Şirketler, tohumların patentini alıyor ve küçük çiftçileri de o tohumları satın almaya zorluyor. Bu tohumlar da zaten genelde bir şekilde genetiği değiştirilmiş hibrid tohumlar olduğu için o tohumlardan ürün elde eden çiftçi bir sonraki sene kendi tohum ayırıp üretim yapamıyor. Her sene tohumu tekrar almak zorunda. Hem bu şekilde o şirketlere bağımlı olmuş oluyor, hem de doğaya zararlı ürünler yetişiyor. Bir de mesela doğada biyoçeşitlilik diye bir şey vardır. Hiçbir meyvenin, sebzenin standart bir hali olmaz çünkü doğada standart diye bir şey yoktur. Standart kavramı da bu sistemin çıkardığı bir şey. Ama biz şimdi markete gittiğimizde neyle karşılaşıyoruz?
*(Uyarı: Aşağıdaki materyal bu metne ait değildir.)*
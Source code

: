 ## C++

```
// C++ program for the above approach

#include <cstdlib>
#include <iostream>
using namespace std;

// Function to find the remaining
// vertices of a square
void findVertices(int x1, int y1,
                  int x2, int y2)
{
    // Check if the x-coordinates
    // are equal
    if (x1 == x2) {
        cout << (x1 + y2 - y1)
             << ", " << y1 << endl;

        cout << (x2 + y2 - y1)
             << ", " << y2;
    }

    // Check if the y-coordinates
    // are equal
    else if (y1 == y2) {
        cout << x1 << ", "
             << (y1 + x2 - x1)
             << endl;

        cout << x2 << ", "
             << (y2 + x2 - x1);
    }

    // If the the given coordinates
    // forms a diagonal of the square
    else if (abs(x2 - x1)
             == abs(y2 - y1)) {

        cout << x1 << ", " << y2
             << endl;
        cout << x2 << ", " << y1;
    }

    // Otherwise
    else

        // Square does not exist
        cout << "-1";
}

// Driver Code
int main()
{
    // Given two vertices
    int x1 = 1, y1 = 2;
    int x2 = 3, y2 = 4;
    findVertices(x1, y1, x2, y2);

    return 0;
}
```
Her yerde standart bir domates, standart bir patlıcan, standart bir kabak, her şey tek tip, bu da işte biyoçeşitliliğin yok edildiğini gösteren bir şey. Normalde mesela sen hangi yöreye gidiyorsan o yöreye has ürünlerle karşılaşırsın. Buranın domatesiyle Antalya'nın domatesi aynı değil. Aslında biz de tarlaya başlarken bir şekilde bu biyoçeşitliliği bir şekilde koruyabilmeyi düşünüyorduk. Hani bizim orada yapacağımız koruma çok büyük çaplı bir koruma olmayacak tabii ama bu konuları insanlara anlatırken kendi aramızda da tartışıyoruz. Mümkün olduğunca yerel tohumlara ulaşıp, onları üretip, başka insanları da üretmeye sevk edip ederek bir tohum takas sistemi yaratmaya çalışıyoruz.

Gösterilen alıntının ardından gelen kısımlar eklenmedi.